Location
- Yew Tree Lane Liverpool, Merseyside, L12 9HJ England 53°25′27″N 2°53′18″W﻿ / ﻿53.424051°N 2.888224°W

Information
- Type: Voluntary aided comprehensive, former grammar school.
- Motto: ‘Cor Unum et Anima Una’ – ‘One Heart and One Mind’
- Religious affiliation: Roman Catholic
- Established: 1928
- Founder: Sisters of Mercy
- Local authority: Liverpool City Council
- Department for Education URN: 104713 Tables
- Ofsted: Reports
- Chairman: J Hartley
- Headteacher: S O'Rourke
- Gender: Girls
- Age: 11 to 18
- Enrolment: 1300~
- Website: http://www.broughtonhall.com/

= Broughton Hall High School =

Broughton Hall High School is an all-girls', Roman Catholic secondary school and sixth form located in the West Derby area of Liverpool, England.

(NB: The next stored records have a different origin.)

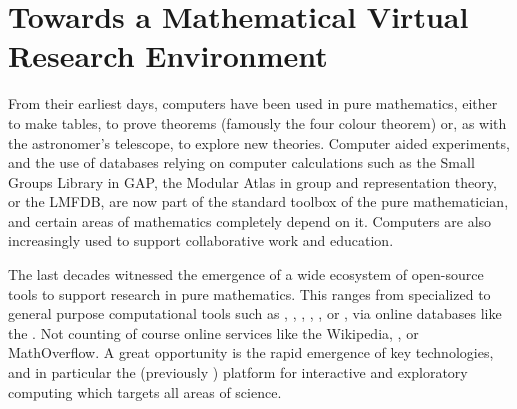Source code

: \section{Towards a Mathematical Virtual Research Environment}

From their earliest days, computers have been used in pure mathematics, either to make
tables, to prove theorems (famously the four colour theorem) or, as with the astronomer's
telescope, to explore new theories. Computer aided experiments, and the use of databases
relying on computer calculations such as the Small Groups Library in GAP, the Modular
Atlas in group and representation theory, or the LMFDB, are now part of the standard
toolbox of the pure mathematician, and certain areas of mathematics completely depend on
it. Computers are also increasingly used to support collaborative work and education.

The last decades witnessed the emergence of a wide ecosystem of open-source tools to
support research in pure mathematics. This ranges from specialized to general purpose
computational tools such as \GAP, \PariGP, \Linbox, \MPIR, \Sage, or \Singular, via online
databases like the \LMFDB. Not counting of course online services like the Wikipedia,
\Arxiv, or MathOverflow. A great opportunity is the rapid emergence of key technologies,
and in particular the \Jupyter (previously \IPython) platform for interactive and
exploratory computing which targets all areas of science.

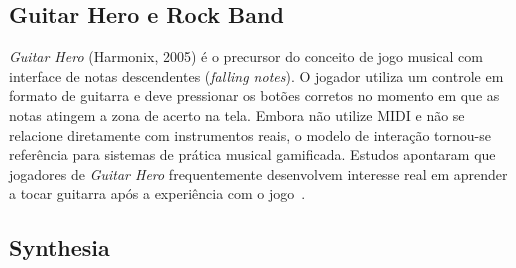 \documentclass[
  12pt,
  openright,
  twoside,
  a4paper,
  english,
  brazil
]{abntex2}
\begin{document}
\begin{table}[htbp]
  \centering
  \caption{Comparação entre trabalhos relacionados e o sistema proposto.}
  \label{tab:relacionados}
\end{table}

\subsection{Guitar Hero\textregistered{} e Rock Band\textregistered}

\textit{Guitar Hero\textregistered} (Harmonix, 2005) é o precursor do
conceito de jogo musical com interface de notas descendentes
(\textit{falling notes}). O jogador utiliza um controle em formato de
guitarra e deve pressionar os botões corretos no momento em que as notas
atingem a zona de acerto na tela. Embora não utilize MIDI e não se
relacione diretamente com instrumentos reais, o modelo de interação
tornou-se referência para sistemas de prática musical gamificada.
Estudos apontaram que jogadores de \textit{Guitar Hero} frequentemente
desenvolvem interesse real em aprender a tocar guitarra após a
experiência com o jogo~\cite{hjorth2009}.

\subsection{Synthesia}
\end{document}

It shares sixth form facilities with the neighbouring boys' school Cardinal Heenan Catholic High School.

== History ==
Broughton Hall was built in 1860 for Gustavus C. Schaube of Hamburg, a prominent Liverpool merchant and the conservatory was added between 1870 and 1880. Broughton Hall High School was founded in 1928 under the Trusteeship of the Sisters of Mercy. It was previously known as Convent of Mercy Girls' High School.

== Broughton Hall Convent ==
The Broughton Hall Convent is a 19th-century grade II* listed building.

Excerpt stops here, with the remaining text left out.